[DATA TO EXAMINE]

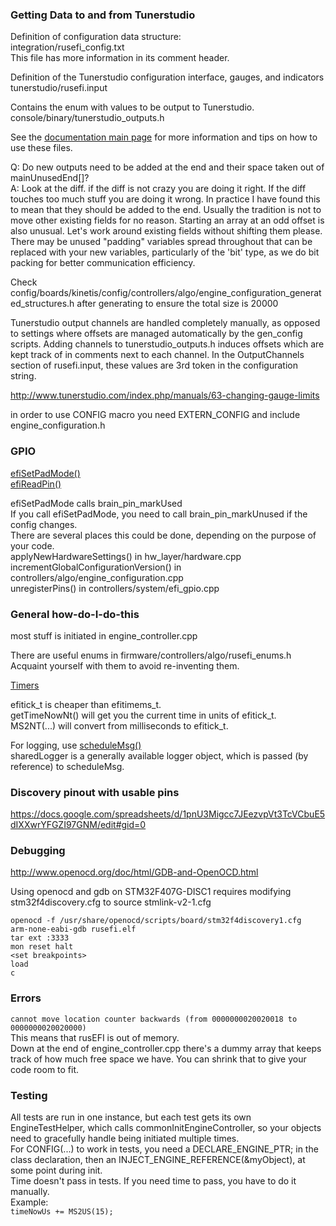 ### Getting Data to and from Tunerstudio

Definition of configuration data structure:  
integration/rusefi_config.txt  
This file has more information in its comment header.

Definition of the Tunerstudio configuration interface, gauges, and indicators
tunerstudio/rusefi.input  

Contains the enum with values to be output to Tunerstudio.
console/binary/tunerstudio_outputs.h

See the [documentation main page](https://rusefi.com/docs/html/#config) for more information and tips on how to use these files.

Q: Do new outputs need to be added at the end and their space taken out of mainUnusedEnd[]?  
A: Look at the diff. if the diff is not crazy you are doing it right. If the diff touches too much stuff you are doing it wrong.
In practice I have found this to mean that they should be added to the end.
Usually the tradition is not to move other existing fields for no reason. Starting an array at an odd offset is also unusual.
Let's work around existing fields without shifting them please.
There may be unused "padding" variables spread throughout that can be replaced with your new variables, particularly of the 'bit' type, as we do bit packing for better communication efficiency.

Check config/boards/kinetis/config/controllers/algo/engine_configuration_generated_structures.h after generating to ensure the total size is 20000

Tunerstudio output channels are handled completely manually, as opposed to settings where offsets are managed automatically by the gen_config scripts.
Adding channels to tunerstudio_outputs.h induces offsets which are kept track of in comments next to each channel.
In the OutputChannels section of rusefi.input, these values are 3rd token in the configuration string.

http://www.tunerstudio.com/index.php/manuals/63-changing-gauge-limits

in order to use CONFIG macro you need EXTERN_CONFIG and include engine_configuration.h

### GPIO

[efiSetPadMode()](https://rusefi.com/docs/html/io__pins_8cpp.html#a4bd76c1e23f3126d720239707dbcbaaf)  
[efiReadPin()](https://rusefi.com/docs/html/io__pins_8cpp.html#a6df3ebf4716cb8e2a42f45f6fa7e3afe)

efiSetPadMode calls brain_pin_markUsed  
If you call efiSetPadMode, you need to call brain_pin_markUnused if the config changes.  
There are several places this could be done, depending on the purpose of your code.  
applyNewHardwareSettings() in hw_layer/hardware.cpp  
incrementGlobalConfigurationVersion() in controllers/algo/engine_configuration.cpp  
unregisterPins() in controllers/system/efi_gpio.cpp

### General how-do-I-do-this

most stuff is initiated in engine_controller.cpp

There are useful enums in firmware/controllers/algo/rusefi_enums.h  
Acquaint yourself with them to avoid re-inventing them.

[Timers](https://rusefi.com/docs/html/#sec_timers)

efitick_t is cheaper than efitimems_t.  
getTimeNowNt() will get you the current time in units of efitick_t.  
MS2NT(...) will convert from milliseconds to efitick_t.

For logging, use [scheduleMsg()](https://rusefi.com/docs/html/loggingcentral_8h.html#a0da1724993b78c84530d681d254b59a2)  
sharedLogger is a generally available logger object, which is passed (by reference) to scheduleMsg.

### Discovery pinout with usable pins

https://docs.google.com/spreadsheets/d/1pnU3Migcc7JEezvpVt3TcVCbuE5dIXXwrYFGZI97GNM/edit#gid=0

### Debugging

http://www.openocd.org/doc/html/GDB-and-OpenOCD.html

Using openocd and gdb on STM32F407G-DISC1 requires modifying stm32f4discovery.cfg to source stmlink-v2-1.cfg

```
openocd -f /usr/share/openocd/scripts/board/stm32f4discovery1.cfg
arm-none-eabi-gdb rusefi.elf
tar ext :3333
mon reset halt
<set breakpoints>
load
c
```

### Errors

`cannot move location counter backwards (from 0000000020020018 to 0000000020020000)`  
This means that rusEFI is out of memory.  
Down at the end of engine_controller.cpp there's a dummy array that keeps track of how much free space we have. You can shrink that to give your code room to fit.

### Testing

All tests are run in one instance, but each test gets its own EngineTestHelper, which calls commonInitEngineController, so your objects need to gracefully handle being initiated multiple times.  
For CONFIG(...) to work in tests, you need a DECLARE_ENGINE_PTR; in the class declaration, then an INJECT_ENGINE_REFERENCE(&myObject), at some point during init.  
Time doesn't pass in tests. If you need time to pass, you have to do it manually.  
Example:  
`timeNowUs += MS2US(15);`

[/DATA TO EXAMINE]

Write out each line above that contains the word "initiated".

__ANSWER__.
most stuff is initiated in engine_controller.cpp
All tests are run in one instance, but each test gets its own EngineTestHelper, which calls commonInitEngineController, so your objects need to gracefully handle being initiated multiple times.  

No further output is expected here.